Task brief: The following data has a line with "95 percent confidence" and a line with "The result of". Write out exactly those lines and all the lines between them.

Source texts of formatted documents:
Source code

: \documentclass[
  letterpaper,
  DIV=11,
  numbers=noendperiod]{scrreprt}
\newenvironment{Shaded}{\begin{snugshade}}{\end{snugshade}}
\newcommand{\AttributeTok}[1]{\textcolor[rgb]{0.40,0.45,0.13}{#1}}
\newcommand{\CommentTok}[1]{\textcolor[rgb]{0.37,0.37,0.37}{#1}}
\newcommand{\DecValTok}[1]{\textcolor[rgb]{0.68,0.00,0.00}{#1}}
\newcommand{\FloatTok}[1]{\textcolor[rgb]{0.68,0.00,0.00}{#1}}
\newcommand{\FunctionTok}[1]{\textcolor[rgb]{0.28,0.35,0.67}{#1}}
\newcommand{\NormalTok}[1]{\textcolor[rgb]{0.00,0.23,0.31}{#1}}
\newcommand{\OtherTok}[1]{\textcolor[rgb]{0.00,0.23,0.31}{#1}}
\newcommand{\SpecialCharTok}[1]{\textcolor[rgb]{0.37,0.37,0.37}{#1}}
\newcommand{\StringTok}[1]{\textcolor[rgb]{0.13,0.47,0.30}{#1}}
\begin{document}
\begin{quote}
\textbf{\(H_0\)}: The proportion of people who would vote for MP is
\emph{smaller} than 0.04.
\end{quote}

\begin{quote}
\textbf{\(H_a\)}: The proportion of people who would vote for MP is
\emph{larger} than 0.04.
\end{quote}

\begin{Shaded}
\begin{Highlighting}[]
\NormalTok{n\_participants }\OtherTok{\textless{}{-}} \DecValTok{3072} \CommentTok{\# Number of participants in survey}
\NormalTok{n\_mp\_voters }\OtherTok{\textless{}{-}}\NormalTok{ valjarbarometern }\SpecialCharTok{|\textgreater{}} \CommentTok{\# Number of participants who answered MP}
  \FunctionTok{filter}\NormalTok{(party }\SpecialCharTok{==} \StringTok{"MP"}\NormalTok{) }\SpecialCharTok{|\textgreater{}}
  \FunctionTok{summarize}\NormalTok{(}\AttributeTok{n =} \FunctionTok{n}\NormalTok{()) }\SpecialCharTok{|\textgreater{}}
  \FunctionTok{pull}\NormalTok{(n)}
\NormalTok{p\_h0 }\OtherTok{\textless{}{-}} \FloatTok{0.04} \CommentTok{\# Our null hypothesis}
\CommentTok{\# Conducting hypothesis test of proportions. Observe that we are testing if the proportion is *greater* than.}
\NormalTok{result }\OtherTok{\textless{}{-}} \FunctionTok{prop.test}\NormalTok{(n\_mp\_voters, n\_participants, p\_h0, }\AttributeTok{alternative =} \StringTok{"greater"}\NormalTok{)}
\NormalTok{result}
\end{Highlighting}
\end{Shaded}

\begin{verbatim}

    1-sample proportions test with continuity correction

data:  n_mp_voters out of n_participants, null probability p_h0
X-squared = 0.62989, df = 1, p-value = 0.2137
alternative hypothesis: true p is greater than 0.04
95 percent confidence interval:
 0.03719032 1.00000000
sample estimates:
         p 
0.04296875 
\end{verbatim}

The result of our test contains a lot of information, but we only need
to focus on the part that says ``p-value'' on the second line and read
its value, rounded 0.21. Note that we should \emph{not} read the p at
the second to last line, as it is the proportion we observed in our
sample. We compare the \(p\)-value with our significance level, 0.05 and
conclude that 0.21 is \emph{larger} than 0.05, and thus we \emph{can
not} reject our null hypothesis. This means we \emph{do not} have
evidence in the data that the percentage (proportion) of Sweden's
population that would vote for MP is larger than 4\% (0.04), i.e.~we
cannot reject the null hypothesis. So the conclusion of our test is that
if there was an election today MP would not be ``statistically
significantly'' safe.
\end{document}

* * *

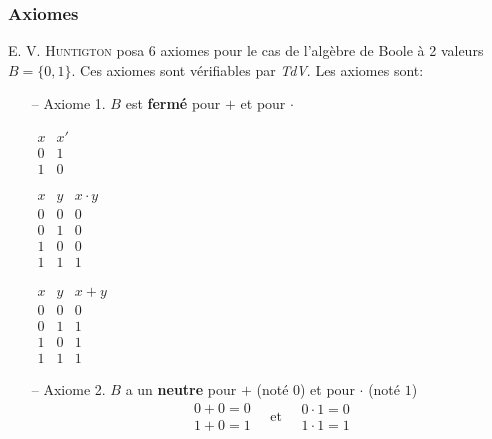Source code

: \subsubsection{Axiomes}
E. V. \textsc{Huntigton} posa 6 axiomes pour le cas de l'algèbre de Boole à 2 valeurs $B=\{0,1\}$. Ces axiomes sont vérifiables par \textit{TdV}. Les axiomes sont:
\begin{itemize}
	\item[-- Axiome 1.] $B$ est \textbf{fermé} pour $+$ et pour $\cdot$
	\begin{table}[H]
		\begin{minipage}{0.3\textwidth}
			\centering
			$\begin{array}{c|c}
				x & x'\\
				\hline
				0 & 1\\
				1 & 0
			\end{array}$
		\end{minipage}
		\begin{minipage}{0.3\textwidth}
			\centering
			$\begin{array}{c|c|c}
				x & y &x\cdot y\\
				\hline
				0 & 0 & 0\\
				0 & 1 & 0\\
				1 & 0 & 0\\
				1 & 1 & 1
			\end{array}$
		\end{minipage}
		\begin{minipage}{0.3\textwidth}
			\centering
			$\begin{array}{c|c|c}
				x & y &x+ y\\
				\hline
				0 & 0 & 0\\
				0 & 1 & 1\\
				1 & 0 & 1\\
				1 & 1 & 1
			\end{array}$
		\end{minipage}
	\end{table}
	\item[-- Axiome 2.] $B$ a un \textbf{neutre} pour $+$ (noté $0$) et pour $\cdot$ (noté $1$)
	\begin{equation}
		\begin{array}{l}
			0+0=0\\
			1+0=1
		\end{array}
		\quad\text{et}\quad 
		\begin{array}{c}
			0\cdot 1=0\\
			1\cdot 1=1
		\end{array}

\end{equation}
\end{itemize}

--

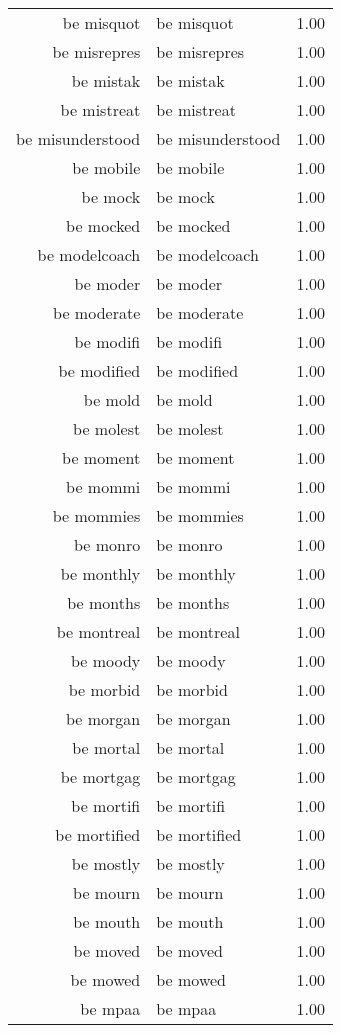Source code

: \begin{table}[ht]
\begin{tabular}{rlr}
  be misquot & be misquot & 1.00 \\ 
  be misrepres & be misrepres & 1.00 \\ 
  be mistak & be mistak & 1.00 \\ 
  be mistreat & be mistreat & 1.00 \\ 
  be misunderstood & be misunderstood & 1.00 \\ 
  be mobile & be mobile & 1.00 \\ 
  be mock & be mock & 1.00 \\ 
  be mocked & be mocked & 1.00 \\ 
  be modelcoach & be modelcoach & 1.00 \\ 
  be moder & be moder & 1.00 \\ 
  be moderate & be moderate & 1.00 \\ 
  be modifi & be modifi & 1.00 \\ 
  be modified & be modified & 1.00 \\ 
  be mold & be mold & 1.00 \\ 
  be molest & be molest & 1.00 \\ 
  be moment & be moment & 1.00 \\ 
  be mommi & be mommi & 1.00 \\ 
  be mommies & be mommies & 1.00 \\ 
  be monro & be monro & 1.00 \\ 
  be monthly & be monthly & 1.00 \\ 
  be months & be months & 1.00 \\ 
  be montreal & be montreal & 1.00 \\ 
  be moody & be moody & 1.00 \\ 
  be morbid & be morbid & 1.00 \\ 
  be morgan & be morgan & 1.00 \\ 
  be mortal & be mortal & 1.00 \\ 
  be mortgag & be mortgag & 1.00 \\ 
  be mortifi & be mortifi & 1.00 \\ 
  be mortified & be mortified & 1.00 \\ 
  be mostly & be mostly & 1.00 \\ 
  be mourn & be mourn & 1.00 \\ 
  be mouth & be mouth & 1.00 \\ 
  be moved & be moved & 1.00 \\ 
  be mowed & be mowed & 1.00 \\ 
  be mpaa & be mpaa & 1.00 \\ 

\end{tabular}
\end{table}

Written solution:
95 percent confidence interval:
 0.03719032 1.00000000
sample estimates:
         p 
0.04296875 
\end{verbatim}

The result of our test contains a lot of information, but we only need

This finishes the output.